Dr. Nunes: Como já afirmei anteriormente, muitas vezes a crise é a forma de Deus reconduzir Seu povo ao caminho certo, se esse povo coloca-se sob Sua orientação. Gostaria de compartilhar uma declaração de Ellen G. White, segundo a qual “o fato de não haver controvérsias ou agitações entre o povo de Deus, não devia ser olhado como prova concludente de que eles estão mantendo com firmeza a sã doutrina… Deus despertará Seu povo; se outros meios falharem, introduzir-se-ão entre eles heresias, as quais os hão de peneirar, separando a palha do trigo”. Isso está na 5ª edição do livro Testemunhos Seletos. volume dois, páginas 311 e 312. Nenhuma das crises analisadas comprometeu de forma definitiva a autenticidade do movimento adventista. Deus sempre esteve, como está e estará com Sua mão ao leme.

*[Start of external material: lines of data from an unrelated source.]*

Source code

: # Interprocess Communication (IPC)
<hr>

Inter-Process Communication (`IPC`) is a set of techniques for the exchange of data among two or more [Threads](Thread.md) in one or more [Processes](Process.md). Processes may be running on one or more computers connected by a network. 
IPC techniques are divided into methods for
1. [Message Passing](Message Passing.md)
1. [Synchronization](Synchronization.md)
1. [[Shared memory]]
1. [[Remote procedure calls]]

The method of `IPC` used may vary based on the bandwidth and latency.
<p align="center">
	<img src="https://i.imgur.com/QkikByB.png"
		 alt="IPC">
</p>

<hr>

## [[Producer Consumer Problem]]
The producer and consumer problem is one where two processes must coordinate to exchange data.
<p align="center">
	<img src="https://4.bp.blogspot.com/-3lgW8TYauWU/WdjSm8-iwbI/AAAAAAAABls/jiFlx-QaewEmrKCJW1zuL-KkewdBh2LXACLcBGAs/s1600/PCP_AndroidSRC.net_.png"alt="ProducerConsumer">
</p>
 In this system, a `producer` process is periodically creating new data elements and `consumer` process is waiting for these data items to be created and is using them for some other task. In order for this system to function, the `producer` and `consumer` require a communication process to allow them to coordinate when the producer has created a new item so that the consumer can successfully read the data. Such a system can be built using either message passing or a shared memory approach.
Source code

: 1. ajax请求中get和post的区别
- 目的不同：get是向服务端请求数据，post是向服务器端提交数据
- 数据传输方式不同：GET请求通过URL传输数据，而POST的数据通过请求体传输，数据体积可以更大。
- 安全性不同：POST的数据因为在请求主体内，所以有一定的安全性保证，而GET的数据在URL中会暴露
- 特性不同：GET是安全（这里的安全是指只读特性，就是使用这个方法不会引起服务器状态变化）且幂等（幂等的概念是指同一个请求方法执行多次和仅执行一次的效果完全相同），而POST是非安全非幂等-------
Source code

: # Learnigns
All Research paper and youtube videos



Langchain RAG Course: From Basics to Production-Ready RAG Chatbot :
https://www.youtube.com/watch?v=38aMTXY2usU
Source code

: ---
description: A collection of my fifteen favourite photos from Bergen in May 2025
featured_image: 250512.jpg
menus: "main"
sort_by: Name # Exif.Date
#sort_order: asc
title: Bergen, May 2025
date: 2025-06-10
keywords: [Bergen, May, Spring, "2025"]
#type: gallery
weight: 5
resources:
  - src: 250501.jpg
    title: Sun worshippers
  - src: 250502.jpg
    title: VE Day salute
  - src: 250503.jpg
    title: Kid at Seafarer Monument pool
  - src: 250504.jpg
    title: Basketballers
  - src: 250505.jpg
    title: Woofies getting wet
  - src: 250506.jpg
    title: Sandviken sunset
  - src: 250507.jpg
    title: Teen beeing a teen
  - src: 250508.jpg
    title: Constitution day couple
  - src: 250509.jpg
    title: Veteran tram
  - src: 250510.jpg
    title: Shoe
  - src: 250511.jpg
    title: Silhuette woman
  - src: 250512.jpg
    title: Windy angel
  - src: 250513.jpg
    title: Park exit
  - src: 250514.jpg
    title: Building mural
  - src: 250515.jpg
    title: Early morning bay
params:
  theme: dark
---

Ministério: Que lições o senhor gostaria de partilhar com os leitores, depois das conclusões a que chegou em seus estudos?

Dr. Nunes: Vivemos num aprendizado constante. De tudo isso, podemos concluir que necessitamos nos afastar de dois extremos: o primeiro diz respeito à tendência ufanista que não percebe a realidade dos fatos históricos. Precisamos encará-los com humildade e naturalidade. O segundo extremo é o da crítica destrutiva, que tem prazer em identificar erros, mas não apresenta soluções. Ou porque não as tem mesmo, ou porque a crítica é feita por motivos absolutamente censuráveis. Apesar das circunstâncias vividas pela Igreja, em sua trajetória no mundo, serem bastante difíceis, não se pode deixar de ter em mente duas verdades paralelas: uma advertência e uma esperança, que de fato são uma certeza. Em primeiro lugar, Deus não está limitado pela dependência interminável da vontade do povo remanescente em realizar Sua missão final na Terra. Nosso Senhor tem planos alternativos. No livro Mensagens Escolhidas, volume um, à página 118, Ellen White afirma que “Deus empregará instrumentos cuja origem o homem será incapaz de discernir; os anjos farão uma obra que os homens poderiam haver tido a bênção de realizar”. Por outro lado, no livro Evangelismo, página 692, ela igualmente declara que “a verdade há de em breve triunfar gloriosamente, e todos quantos agora escolhem ser cooperadores de Deus, com ela triunfarão”.